Prompt :: The answer must be every line of the data that holds the word "tabular".

**********

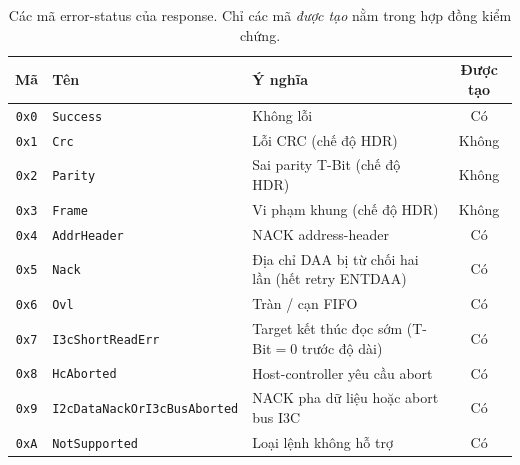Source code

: \begin{table}[!htb]\centering
  \caption{Các mã error-status của response. Chỉ các mã \emph{được tạo} nằm trong hợp đồng
  kiểm chứng.}
  \label{tab:err-codes}
  \small
  \begin{tabular}{@{}c l >{\raggedright\arraybackslash}p{} c@{}}
    \toprule
    \textbf{Mã} & \textbf{Tên} & \textbf{Ý nghĩa} & \textbf{Được tạo} \\
    \midrule
    \texttt{0x0} & \texttt{Success}                    & Không lỗi                                       & Có \\
    \texttt{0x1} & \texttt{Crc}                        & Lỗi CRC (chế độ HDR)                            & Không \\
    \texttt{0x2} & \texttt{Parity}                     & Sai parity T-Bit (chế độ HDR)                   & Không \\
    \texttt{0x3} & \texttt{Frame}                      & Vi phạm khung (chế độ HDR)                      & Không \\
    \texttt{0x4} & \texttt{AddrHeader}                 & NACK address-header                             & Có \\
    \texttt{0x5} & \texttt{Nack}                       & Địa chỉ DAA bị từ chối hai lần (hết retry ENTDAA) & Có \\
    \texttt{0x6} & \texttt{Ovl}                        & Tràn / cạn FIFO                                 & Có \\
    \texttt{0x7} & \texttt{I3cShortReadErr}            & Target kết thúc đọc sớm (T-Bit${=}0$ trước độ dài) & Có \\
    \texttt{0x8} & \texttt{HcAborted}                  & Host-controller yêu cầu abort                   & Có \\
    \texttt{0x9} & \texttt{I2cDataNackOrI3cBusAborted} & NACK pha dữ liệu \iic{} hoặc abort bus I3C       & Có \\
    \texttt{0xA} & \texttt{NotSupported}               & Loại lệnh không hỗ trợ                          & Có \\
    \bottomrule
  \end{tabular}
\end{table}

**********

Completed task ::
  \begin{tabular}{@{}c l >{\raggedright\arraybackslash}p{} c@{}}
  \end{tabular}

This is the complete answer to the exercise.